_Instructions to follow:_ All records that follow are to be restated exactly.

------ Supplied records

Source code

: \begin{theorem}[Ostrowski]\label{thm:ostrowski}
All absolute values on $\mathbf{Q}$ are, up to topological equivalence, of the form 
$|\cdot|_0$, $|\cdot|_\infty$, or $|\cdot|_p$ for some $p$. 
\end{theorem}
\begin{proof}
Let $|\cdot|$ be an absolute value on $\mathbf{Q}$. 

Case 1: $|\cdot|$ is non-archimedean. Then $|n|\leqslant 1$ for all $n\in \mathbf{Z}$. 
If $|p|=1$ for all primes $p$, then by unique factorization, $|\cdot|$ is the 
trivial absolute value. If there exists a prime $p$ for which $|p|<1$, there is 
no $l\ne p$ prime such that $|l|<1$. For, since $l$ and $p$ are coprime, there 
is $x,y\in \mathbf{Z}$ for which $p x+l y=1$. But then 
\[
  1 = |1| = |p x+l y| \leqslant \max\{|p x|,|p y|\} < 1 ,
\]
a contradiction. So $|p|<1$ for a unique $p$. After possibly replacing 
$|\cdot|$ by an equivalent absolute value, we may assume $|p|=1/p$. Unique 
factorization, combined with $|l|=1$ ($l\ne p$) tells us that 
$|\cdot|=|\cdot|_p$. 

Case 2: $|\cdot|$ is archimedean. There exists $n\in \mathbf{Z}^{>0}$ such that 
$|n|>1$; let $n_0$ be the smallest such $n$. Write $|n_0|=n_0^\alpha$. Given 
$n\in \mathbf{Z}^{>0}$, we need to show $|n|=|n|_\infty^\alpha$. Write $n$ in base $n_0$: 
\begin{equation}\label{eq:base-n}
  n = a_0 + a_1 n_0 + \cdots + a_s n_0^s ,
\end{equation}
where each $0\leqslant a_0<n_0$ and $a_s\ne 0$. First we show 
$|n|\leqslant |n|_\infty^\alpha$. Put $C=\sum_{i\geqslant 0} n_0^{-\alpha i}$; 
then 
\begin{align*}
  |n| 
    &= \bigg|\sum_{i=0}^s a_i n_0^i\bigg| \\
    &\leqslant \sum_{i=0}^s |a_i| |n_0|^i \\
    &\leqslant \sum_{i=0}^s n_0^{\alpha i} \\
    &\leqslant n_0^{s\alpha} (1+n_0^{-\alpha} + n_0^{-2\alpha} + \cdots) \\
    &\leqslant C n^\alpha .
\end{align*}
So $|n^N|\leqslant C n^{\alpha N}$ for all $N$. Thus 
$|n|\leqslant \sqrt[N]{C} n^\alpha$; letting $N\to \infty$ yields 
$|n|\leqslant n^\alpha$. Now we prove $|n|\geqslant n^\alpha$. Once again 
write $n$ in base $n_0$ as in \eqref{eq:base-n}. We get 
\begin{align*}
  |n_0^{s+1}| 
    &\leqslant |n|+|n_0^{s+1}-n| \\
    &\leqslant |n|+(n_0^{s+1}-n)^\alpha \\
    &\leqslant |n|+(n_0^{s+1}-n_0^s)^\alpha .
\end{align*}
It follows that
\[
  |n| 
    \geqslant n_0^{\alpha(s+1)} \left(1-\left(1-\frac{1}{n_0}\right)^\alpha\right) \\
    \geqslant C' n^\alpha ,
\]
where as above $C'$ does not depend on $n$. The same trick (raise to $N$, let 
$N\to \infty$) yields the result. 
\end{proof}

------------

_The answer:_
Source code

: \begin{theorem}[Ostrowski]\label{thm:ostrowski}
All absolute values on $\mathbf{Q}$ are, up to topological equivalence, of the form 
$|\cdot|_0$, $|\cdot|_\infty$, or $|\cdot|_p$ for some $p$. 
\end{theorem}
\begin{proof}
Let $|\cdot|$ be an absolute value on $\mathbf{Q}$. 

Case 1: $|\cdot|$ is non-archimedean. Then $|n|\leqslant 1$ for all $n\in \mathbf{Z}$. 
If $|p|=1$ for all primes $p$, then by unique factorization, $|\cdot|$ is the 
trivial absolute value. If there exists a prime $p$ for which $|p|<1$, there is 
no $l\ne p$ prime such that $|l|<1$. For, since $l$ and $p$ are coprime, there 
is $x,y\in \mathbf{Z}$ for which $p x+l y=1$. But then 
\[
  1 = |1| = |p x+l y| \leqslant \max\{|p x|,|p y|\} < 1 ,
\]
a contradiction. So $|p|<1$ for a unique $p$. After possibly replacing 
$|\cdot|$ by an equivalent absolute value, we may assume $|p|=1/p$. Unique 
factorization, combined with $|l|=1$ ($l\ne p$) tells us that 
$|\cdot|=|\cdot|_p$. 

Case 2: $|\cdot|$ is archimedean. There exists $n\in \mathbf{Z}^{>0}$ such that 
$|n|>1$; let $n_0$ be the smallest such $n$. Write $|n_0|=n_0^\alpha$. Given 
$n\in \mathbf{Z}^{>0}$, we need to show $|n|=|n|_\infty^\alpha$. Write $n$ in base $n_0$: 
\begin{equation}\label{eq:base-n}
  n = a_0 + a_1 n_0 + \cdots + a_s n_0^s ,
\end{equation}
where each $0\leqslant a_0<n_0$ and $a_s\ne 0$. First we show 
$|n|\leqslant |n|_\infty^\alpha$. Put $C=\sum_{i\geqslant 0} n_0^{-\alpha i}$; 
then 
\begin{align*}
  |n| 
    &= \bigg|\sum_{i=0}^s a_i n_0^i\bigg| \\
    &\leqslant \sum_{i=0}^s |a_i| |n_0|^i \\
    &\leqslant \sum_{i=0}^s n_0^{\alpha i} \\
    &\leqslant n_0^{s\alpha} (1+n_0^{-\alpha} + n_0^{-2\alpha} + \cdots) \\
    &\leqslant C n^\alpha .
\end{align*}
So $|n^N|\leqslant C n^{\alpha N}$ for all $N$. Thus 
$|n|\leqslant \sqrt[N]{C} n^\alpha$; letting $N\to \infty$ yields 
$|n|\leqslant n^\alpha$. Now we prove $|n|\geqslant n^\alpha$. Once again 
write $n$ in base $n_0$ as in \eqref{eq:base-n}. We get 
\begin{align*}
  |n_0^{s+1}| 
    &\leqslant |n|+|n_0^{s+1}-n| \\
    &\leqslant |n|+(n_0^{s+1}-n)^\alpha \\
    &\leqslant |n|+(n_0^{s+1}-n_0^s)^\alpha .
\end{align*}
It follows that
\[
  |n| 
    \geqslant n_0^{\alpha(s+1)} \left(1-\left(1-\frac{1}{n_0}\right)^\alpha\right) \\
    \geqslant C' n^\alpha ,
\]
where as above $C'$ does not depend on $n$. The same trick (raise to $N$, let 
$N\to \infty$) yields the result. 
\end{proof}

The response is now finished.